Is there anyway to not only get recognized text but also get the orientation?
Could Google support it similar to (FaceAnnotation: getRollAngle)

enter image description here

8

There are 8 answers

2
Jordan On BEST ANSWER

As described in the Public Issue Tracker, our engineering team is now aware of this feature request, and there is currently no ETA for its implementation.

Note, orientation information may already be available in your image's metadata. An example of how to extract the metadata can be seen in this Third-party library.

A broad workaround would be to check the returned "boundingPoly" "vertices" for the returned "textAnnotations". By calculating the width and height of each detected word's rectangle, you can figure out if an image is not right-side-up if the rectangle 'height' > 'width' (aka the image is sideways).

1
H. Misfortune On

Usually we need to know the actual rotation angle of the text in the photo. The coordinate information provided in the API is complete enough. You only need to calculate the angle between xy1 and xy0 to get the rotation angle.

// reset
self.transform = CGAffineTransformIdentity;

CGFloat x_0 = viewData.bounds[0].x;
CGFloat y_0 = viewData.bounds[0].y;

CGFloat x_1 = viewData.bounds[1].x;
CGFloat y_1 = viewData.bounds[1].y;

CGFloat x_3 = viewData.bounds[3].x;
CGFloat y_3 = viewData.bounds[3].y;

// distance
CGFloat width = sqrt(pow(x_0 - x_1, 2) + pow(y_0 - y_1, 2));
CGFloat height = sqrt(pow(x_0 - x_3, 2) + pow(y_0 - y_3, 2));
self.size = CGSizeMake(width, height);

// angle
CGFloat angle = atan2((y_1 - y_0), (x_1 - x_0));
// rotation
self.transform = CGAffineTransformRotate(CGAffineTransformIdentity, angle);
0
Jack Fan On

I post my workaround which really works for images 90, 180, 270 degrees rotated. Please see the code below.

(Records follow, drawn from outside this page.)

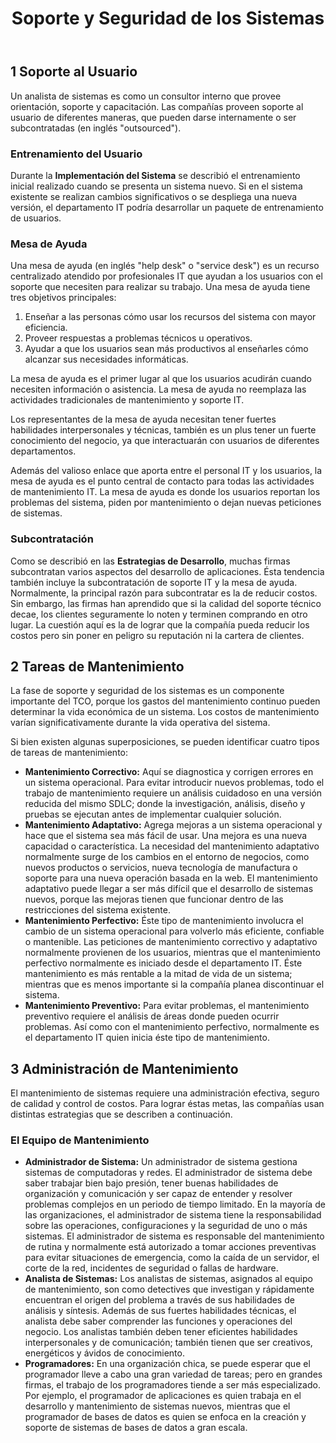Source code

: <!DOCTYPE html>
<html lang="es">
<head>
    <meta charset="UTF-8">
    <meta name="viewport" content="width=device-width, initial-scale=1.0">
    <title>Soporte y Seguridad de los Sistemas</title>
</head>
<body>
    <header>
        <h1>Soporte y Seguridad de los Sistemas</h1>
    </header>
    <main>
        <section>
            <h2>1 Soporte al Usuario</h2>
            <p>Un analista de sistemas es como un consultor interno que provee orientación, soporte y capacitación. Las compañías proveen soporte al usuario de diferentes maneras, que pueden darse internamente o ser subcontratadas (en inglés "outsourced").</p>
            <h3>Entrenamiento del Usuario</h3>
            <p>Durante la <strong>Implementación del Sistema</strong> se describió el entrenamiento inicial realizado cuando se presenta un sistema nuevo. Si en el sistema existente se realizan cambios significativos o se despliega una nueva versión, el departamento IT podría desarrollar un paquete de entrenamiento de usuarios.</p>
            <h3>Mesa de Ayuda</h3>
            <p>Una mesa de ayuda (en inglés "help desk" o "service desk") es un recurso centralizado atendido por profesionales IT que ayudan a los usuarios con el soporte que necesiten para realizar su trabajo. Una mesa de ayuda tiene tres objetivos principales:</p>
            <ol>
                <li>Enseñar a las personas cómo usar los recursos del sistema con mayor eficiencia.</li>
                <li>Proveer respuestas a problemas técnicos u operativos.</li>
                <li>Ayudar a que los usuarios sean más productivos al enseñarles cómo alcanzar sus necesidades informáticas.</li>
            </ol>
            <p>La mesa de ayuda es el primer lugar al que los usuarios acudirán cuando necesiten información o asistencia. La mesa de ayuda no reemplaza las actividades tradicionales de mantenimiento y soporte IT.</p>
            <p>Los representantes de la mesa de ayuda necesitan tener fuertes habilidades interpersonales y técnicas, también es un plus tener un fuerte conocimiento del negocio, ya que interactuarán con usuarios de diferentes departamentos.</p>
            <p>Además del valioso enlace que aporta entre el personal IT y los usuarios, la mesa de ayuda es el punto central de contacto para todas las actividades de mantenimiento IT. La mesa de ayuda es donde los usuarios reportan los problemas del sistema, piden por mantenimiento o dejan nuevas peticiones de sistemas.</p>
            <h3>Subcontratación</h3>
            <p>Como se describió en las <strong>Estrategias de Desarrollo</strong>, muchas firmas subcontratan varios aspectos del desarrollo de aplicaciones. Ésta tendencia también incluye la subcontratación de soporte IT y la mesa de ayuda. Normalmente, la principal razón para subcontratar es la de reducir costos. Sin embargo, las firmas han aprendido que si la calidad del soporte técnico decae, los clientes seguramente lo noten y terminen comprando en otro lugar. La cuestión aquí es la de lograr que la compañía pueda reducir los costos pero sin poner en peligro su reputación ni la cartera de clientes.</p>
        </section>
        <section>
            <h2>2 Tareas de Mantenimiento</h2>
            <p>La fase de soporte y seguridad de los sistemas es un componente importante del TCO, porque los gastos del mantenimiento continuo pueden determinar la vida económica de un sistema. Los costos de mantenimiento varían significativamente durante la vida operativa del sistema.</p>
            <p>Si bien existen algunas superposiciones, se pueden identificar cuatro tipos de tareas de mantenimiento:</p>
            <ul>
                <li><strong>Mantenimiento Correctivo:</strong> Aquí se diagnostica y corrigen errores en un sistema operacional. Para evitar introducir nuevos problemas, todo el trabajo de mantenimiento requiere un análisis cuidadoso en una versión reducida del mismo SDLC; donde la investigación, análisis, diseño y pruebas se ejecutan antes de implementar cualquier solución.</li>
                <li><strong>Mantenimiento Adaptativo:</strong> Agrega mejoras a un sistema operacional y hace que el sistema sea más fácil de usar. Una mejora es una nueva capacidad o característica. La necesidad del mantenimiento adaptativo normalmente surge de los cambios en el entorno de negocios, como nuevos productos o servicios, nueva tecnología de manufactura o soporte para una nueva operación basada en la web. El mantenimiento adaptativo puede llegar a ser más difícil que el desarrollo de sistemas nuevos, porque las mejoras tienen que funcionar dentro de las restricciones del sistema existente.</li>
                <li><strong>Mantenimiento Perfectivo:</strong> Éste tipo de mantenimiento involucra el cambio de un sistema operacional para volverlo más eficiente, confiable o mantenible. Las peticiones de mantenimiento correctivo y adaptativo normalmente provienen de los usuarios, mientras que el mantenimiento perfectivo normalmente es iniciado desde el departamento IT. Éste mantenimiento es más rentable a la mitad de vida de un sistema; mientras que es menos importante si la compañía planea discontinuar el sistema.</li>
                <li><strong>Mantenimiento Preventivo:</strong> Para evitar problemas, el mantenimiento preventivo requiere el análisis de áreas donde pueden ocurrir problemas. Así como con el mantenimiento perfectivo, normalmente es el departamento IT quien inicia éste tipo de mantenimiento.</li>
            </ul>
        </section>
        <section>
            <h2>3 Administración de Mantenimiento</h2>
            <p>El mantenimiento de sistemas requiere una administración efectiva, seguro de calidad y control de costos. Para lograr éstas metas, las compañías usan distintas estrategias que se describen a continuación.</p>
            <h3>El Equipo de Mantenimiento</h3>
            <ul>
                <li><strong>Administrador de Sistema:</strong> Un administrador de sistema gestiona sistemas de computadoras y redes. El administrador de sistema debe saber trabajar bien bajo presión, tener buenas habilidades de organización y comunicación y ser capaz de entender y resolver problemas complejos en un periodo de tiempo limitado. En la mayoría de las organizaciones, el administrador de sistema tiene la responsabilidad sobre las operaciones, configuraciones y la seguridad de uno o más sistemas. El administrador de sistema es responsable del mantenimiento de rutina y normalmente está autorizado a tomar acciones preventivas para evitar situaciones de emergencia, como la caída de un servidor, el corte de la red, incidentes de seguridad o fallas de hardware.</li>
                <li><strong>Analista de Sistemas:</strong> Los analistas de sistemas, asignados al equipo de mantenimiento, son como detectives que investigan y rápidamente encuentran el origen del problema a través de sus habilidades de análisis y síntesis. Además de sus fuertes habilidades técnicas, el analista debe saber comprender las funciones y operaciones del negocio. Los analistas también deben tener eficientes habilidades interpersonales y de comunicación; también tienen que ser creativos, energéticos y ávidos de conocimiento.</li>
                <li><strong>Programadores:</strong> En una organización chica, se puede esperar que el programador lleve a cabo una gran variedad de tareas; pero en grandes firmas, el trabajo de los programadores tiende a ser más especializado. Por ejemplo, el programador de aplicaciones es quien trabaja en el desarrollo y mantenimiento de sistemas nuevos, mientras que el programador de bases de datos es quien se enfoca en la creación y soporte de sistemas de bases de datos a gran escala.</li>
            </ul>
            <!-- ...remaining sections transformed to HTML... -->
        </section>
    </main>
</body>
</html>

GetExifOrientation(annotateImageResponse.getTextAnnotations().get(1));
/**
 *
 * @param ea  The input EntityAnnotation must be NOT from the first EntityAnnotation of
 *            annotateImageResponse.getTextAnnotations(), because it is not affected by
 *            image orientation.
 * @return Exif orientation (1 or 3 or 6 or 8)
 */
public static int GetExifOrientation(EntityAnnotation ea) {
    List<Vertex> vertexList = ea.getBoundingPoly().getVertices();
    // Calculate the center
    float centerX = 0, centerY = 0;
    for (int i = 0; i < 4; i++) {
        centerX += vertexList.get(i).getX();
        centerY += vertexList.get(i).getY();
    }
    centerX /= 4;
    centerY /= 4;

    int x0 = vertexList.get(0).getX();
    int y0 = vertexList.get(0).getY();

    if (x0 < centerX) {
        if (y0 < centerY) {
            //       0 -------- 1
            //       |          |
            //       3 -------- 2
            return EXIF_ORIENTATION_NORMAL; // 1
        } else {
            //       1 -------- 2
            //       |          |
            //       0 -------- 3
            return EXIF_ORIENTATION_270_DEGREE; // 6
        }
    } else {
        if (y0 < centerY) {
            //       3 -------- 0
            //       |          |
            //       2 -------- 1
            return EXIF_ORIENTATION_90_DEGREE; // 8
        } else {
            //       2 -------- 3
            //       |          |
            //       1 -------- 0
            return EXIF_ORIENTATION_180_DEGREE; // 3
        }
    }
}

More info
I found I have to add language hint to make annotateImageResponse.getTextAnnotations().get(1) always follow the rule.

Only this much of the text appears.